日曜日の誕生日 1
目を覚まして、少し離れたところから聞こえてくる音に耳を澄す。たぶん、アニメのオープニングかエンディングの曲が聞こえる。トントントンと聞こえる音は包丁の音だ。食欲を刺激するあたたかな味噌汁のだしの匂いがする。母の少し外れた鼻歌も聞こえてきた。前と寸分の違いもなく聞こえる耳と鼻に少しの溜息をこぼした。
この耳や鼻は、多分他の人よりも少しだけ聞こえやすく、嗅ぎわけやすい。前は仕事柄確かに便利だった面もあるが、思い返せば学生の頃はこれが嫌で仕方なかった。知らなくていいことまで聞こえてきて不快にな学生の頃に悟ったのはあまり人に期待しないということだろうか。
スマートフォンに通知がきている。
画面を開くとカレンダーに誕生日おめでとう! と書いてある。何件かきているメールは登録しているお店等からのバースデー割引の通知だ。
16歳の誕生日といってもなんにも変化のないただの365日のうちの1日だ。
着替えて今日の行動を考える。
昨日、真くんから聞いた鈴ちゃんの結婚相手のことが頭から離れない。その男がどこの誰なのか。なぜわざわざ私にその話を真くんがしたのか。疑問は残るが、私はまだ、私が死んだときと今の違いに慣れないでいる。

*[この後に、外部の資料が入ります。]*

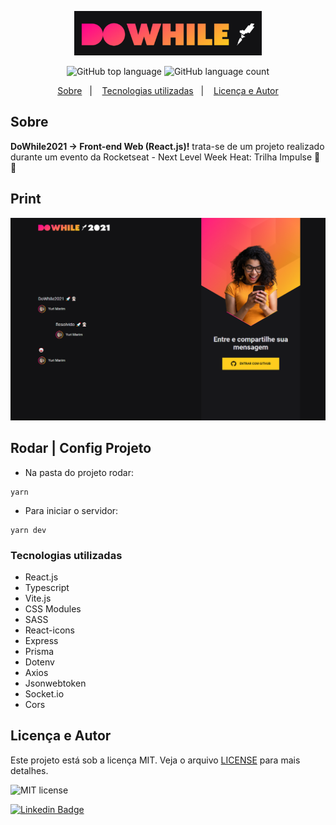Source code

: <p align="center">
   <img src="./.github/dowhile.png" alt="dowhile21" width="300"/>
</p>

<p align="center">
  <img alt="GitHub top language" src="https://img.shields.io/github/languages/top/yurimarim/nlw-heat-impulse-web?color=e6e6e8">
  
  <img alt="GitHub language count" src="https://img.shields.io/github/languages/count/yurimarim/nlw-heat-impulse-web?color=e6e6e8">
  <p align="center">
  <a href="#sobre">Sobre</a>&nbsp;&nbsp;&nbsp;|&nbsp;&nbsp;&nbsp;
  <a href="#tecnologias-utilizadas">Tecnologias utilizadas</a>&nbsp;&nbsp;&nbsp;|&nbsp;&nbsp;&nbsp;
  <a href="#licença-e-autor">Licença e Autor</a>
</p>

## Sobre

**DoWhile2021 -> Front-end Web (React.js)!** trata-se de um projeto realizado durante um evento da Rocketseat - Next Level Week Heat: Trilha Impulse 🚀🔥

## Print

<p align="center">
   <img src="./.github/dowhile1.png" alt="dowhile21" width="750"/>
</p>

## Rodar | Config Projeto

- Na pasta do projeto rodar:

```
yarn
```

- Para iniciar o servidor:

```
yarn dev
```

### Tecnologias utilizadas

- React.js
- Typescript
- Vite.js
- CSS Modules
- SASS
- React-icons
- Express
- Prisma
- Dotenv
- Axios
- Jsonwebtoken
- Socket.io
- Cors

## Licença e Autor

Este projeto está sob a licença MIT. Veja o arquivo [LICENSE](https://github.com/yurimarim/nlw-heat-impulse-web/blob/main/LICENSE.txt) para mais detalhes.

<p>

<img alt="MIT license" src="https://img.shields.io/badge/license-MIT-e6e6e8">

[![Linkedin Badge](https://img.shields.io/badge/-Yuri_Marim-blue?style=flat-square&logo=Linkedin&logoColor=white&link=https://www.linkedin.com/in/yuri-marim-6b6130197/)](https://www.linkedin.com/in/yurimarim)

おはよう、と母に声をかけると珍しいものを見たような表情をされる。
「なぁに?」
「今日なにかあるの?休みなのにはやいわね」
とくになにかを決めているわけでもないので否定をする。
「ねぇ志乃」
「ん?」
「あんた何かあった?」
母の少しとまどったような顔を見た。自然と、前は公安に希望を出してからこういう顔をいっぱいみていたな、と思い出す。母からすると娘が突然距離を置くのだ。理由がわからなくて戸惑って当たり前なのだろう、と今なら思う。しかし、私はあの時、そんな戸惑いも優しさもわからず、ただただ、なぜ私を理解してくれないのかと理解しないのならほっておいてほしいと苛ついていたのを思い出す。
「なにも、ないよ」
できるだけ優しくなるように、どうかした? と聞き返すと、母は眉を下げた。
「あんたは昔からこれと決めたことはやり遂げていた子だったから信用はしているんだけどね。一人でいつも頑張る子だから、心配はあるのよ。昔から、反抗期らしい反抗期もなくて」
あたたかな朝食や言葉に涙を流しそうになりながらうん、と頷く。
「なんというか。顔がしまってきたというか。何か、決めたような顔だったから」
「そうかな?」
ぺたぺたと顔を触るとそれをみた母が笑う。
「本当に、あんたは。お父さんそっくりね」
その言葉に返事は返せなかった。
一度部屋に戻るとかばんをとる。聞こえてくる生活音がここちいい。
「今日ちょっと出かけるね」
「あんた課題はしたの?」
ジーパンにTシャツという動きやすさを重視した格好をして母に声をかけるとそんな言葉が聞こえる。
「うん、終わってる」
「あら、珍しい」
その母の態度にはははと乾いた笑いが浮かぶ。確かにこのころのわたしは勉強も嫌いで、課題なんてぎりぎりにやっていたことのほうが多かった。
「たまにはねぇ」
その言葉に少し困ったように笑う母親の顔を見る。
「なんだか急に成長したみたいだわ」
「そんなわけないって」
母のその表現にびくりと内心で驚きながら玄関に足を向ける。見送りをしてくれるのだろうか、後から追ってくる母親に向けてケラケラと笑う。そしてあ、と思い出して口を開きながら足を止める。そのまま振り向いて母と向かい合う。
「そうだった。誕生日だった。生んで、今まで育ててくれてありがとう。今後もよろしく」
軽くいうと、目を開いているのが分かった。
「志乃、あんた、やっぱり熱でもあるの?」
心配したような声に、しまったな、と自分の行動に後悔をした。